Una selecta minoría

No abundan los melómanos. La mayoría de la gente carece de oído musical y escucha un tipo de canción ligera y accesible; incluso alguien como quien firma estas líneas, aficionado a géneros originariamente populares como el jazz y la bossa nova, se ve relegado a lo minoritario, a un club que se ha convertido en selecto no por voluntad de sus miembros sino por poco transitado. Y no es cierto que nadie lea nada hoy en día pero los hábitos lectores actuales nos invitan a pensar que el gusto por el canon literario es infrecuente y que, concretamente, hay muy pocos lectores de poesía, una minoría dentro de la minoría. El caso del arte es más sangrante porque hay algunos museos permanentemente atestados de visitantes pero la curiosidad por la pintura o la escultura de la mayoría de ellos no va mucho más allá de fotografiarse junto a cuatro obras celebérrimas mientras permanecen semidesiertos largos pasillos del Louvre o museos enteros que simplemente no figuran entre las principales atracciones turísticas de los destinos más tópicos.

Y pronto, muy pronto, ver una película de cabo a rabo será casi una extravagancia. Uno se pregunta si ha nacido ya la primera generación que será por completo ajena a la idea de largometraje. No creo, nunca he creído en la muerte del cine, mil veces anunciada y jamás consumada; mutan las imágenes y mutan los espectadores, y estoy seguro de que surgirán formas expresivas apasionantes de ese humus audiovisual que se está formando ante nuestros ojos, algo nacido de la cultura multipantalla y la estética fragmentaria que caracterizan a los hábitos de nuestro tiempo. Formas que serán continuadoras a su manera del sentido y la sensibilidad que laten detrás de las imágenes cinematográficas, de valores que van de la fascinación por el mero acto de mirar a la dimensión moral de elegir lo que se muestra y cómo se muestra. Creo en esa continuidad de la misma manera que constato cómo las imágenes están saliendo al encuentro de algún nuevo tipo de libertad igual que las bailarinas rebeldes de Ema (Pablo Larraín), que se desentienden explícitamente de lo artístico -y, de hecho, de la noción de puesta en escena- y liberan sus cuerpos a través de algo tan inesperado, tan callejero y tan poco cultural como es el reguetón.

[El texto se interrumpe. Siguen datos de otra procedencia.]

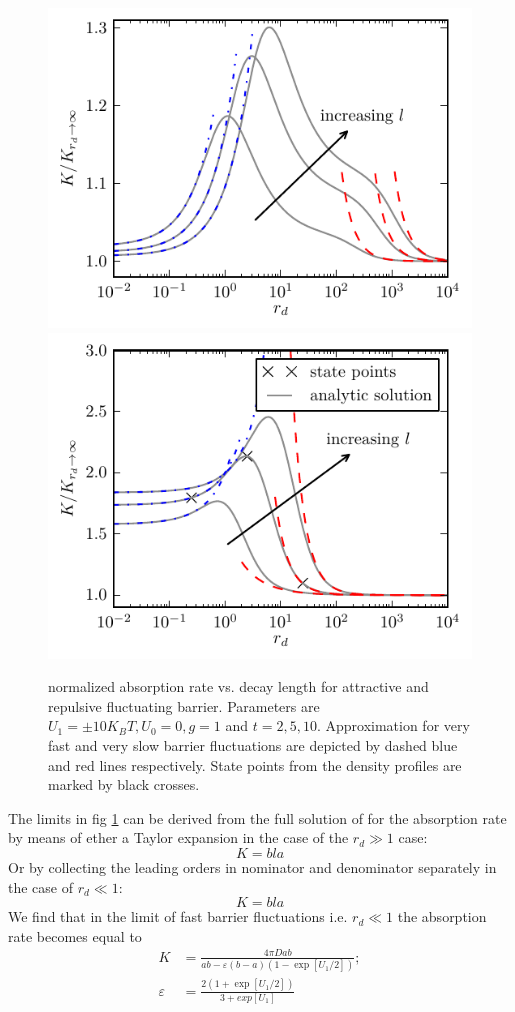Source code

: \documentclass[twocolumn,superscriptaddress]{revtex4}
\begin{document}
\begin{figure}[H]
\includegraphics[width= .5 \textwidth]{plots/ab_rates.pdf}
\includegraphics[width= .5 \textwidth]{plots/rb_rates.pdf}
\caption{normalized absorption rate vs. decay length for attractive and repulsive fluctuating barrier. \newline Parameters are $U_1 = \pm 10 K_B T, U_0= 0, g = 1$ and $t=2,5,10$. Approximation for very fast and very slow barrier fluctuations are depicted by dashed blue and red lines respectively. State points from the density profiles are marked by black crosses.}
\label{fig3}
\end{figure}
The limits in fig \ref{fig3} can be derived from the full solution of for the absorption rate by means of ether a Taylor expansion in the case of the $r_d \gg 1$ case:
\begin{equation}
    K=bla
    \label{rd_large}
\end{equation}
Or by collecting the leading orders in nominator and denominator separately in the case of $r_d \ll 1$:
\begin{equation}
    K=bla
    \label{rd_small}
\end{equation}
We find that in the limit of fast barrier fluctuations i.e. $r_d \ll 1$ the absorption rate becomes equal to
\begin{align}
    K &= \frac{4 \pi D ab}{ab - \varepsilon(b-a)(1-\exp[U_1/2])}; \\
    \varepsilon &= \frac{2(1+\exp[U_1/2])}{3+exp[U_1]}
    \label{kliminf}
\end{align}
\end{document}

La pregunta es: ¿qué quedará de la cultura cinematográfica? No se trata sólo de que ver cine en una sala de exhibición se convierta en un acto de romanticismo o de que los festivales de cine acaben transformándose en algo muy diferente de lo que son ahora; la cuestión es qué interés quedará, dentro de unos años, por conocer un vasto patrimonio cultural acumulado desde finales del siglo XIX. El arte de Murnau y Renoir latirá de alguna manera, decíamos, detrás de las nuevas formas; pero ver películas como Sunrise o La Règle du jeu será tal vez algo tan desusado como leer a Leopardi. Y estar familiarizado con lo que podemos llamar el canon cinematográfico será tan poco común como ser un melómano conocedor de la música europea. El lector aducirá quizás que ciertos títulos, como los antes citados, siempre han sido minoritarios; pero el cine ha sido y es todavía algo realmente popular y puede que, en el futuro, ni siquiera los blockbusters resistan a ese desapego por la unidad del relato.

Así las cosas, igual que hay quien identifica sin problemas el Gernika picassiano o los girasoles de Vincent Van Gogh pero ignora cordialmente el resto del acervo pictórico universal, igual que muchos respetan de manera abstracta los nombres de Cervantes o Shakespeare pero difícilmente abordarían sus textos por curiosidad o por placer, es probable que, dentro algunas décadas, mucha gente sepa que hubo un cine primitivo en el que se asesinaba a una joven en una ducha o se cantaba una canción famosa en un café de Casablanca pero no se tome jamás la molestia de acercarse a todo ese patrimonio, considerado como algo distante y elitista. A los cinéfilos de hoy nos puede entristecer esa idea pero hacernos apocalípticos tiene tan poco sentido como ser completos integrados. Más bien habrá que estar atentos a esa transmisión de los valores de la imagen cinematográfica -el humanismo que implica la estética del cine, su capacidad de enseñarnos de nuevo a mirar el mundo, incluso una cierta noción del compromiso- en la cultura audiovisual de nuevo tipo. Tendremos que cultivar y difundir el gusto por la cultura cinematográfica, por supuesto, pero también comprender lo nuevo, extraer lecciones, celebrar los logros y prescindir del ruido; desde la crítica, desde el análisis, desde la programación de filmotecas y festivales, desde la mera condición de espectador. Seremos quizás una selecta minoría, como los lectores de poesía, pero tendremos -tenemos ya- que hacernos oír en un mundo erigido sobre un torrente de imágenes cargadas de verdad y cargadas de mentiras.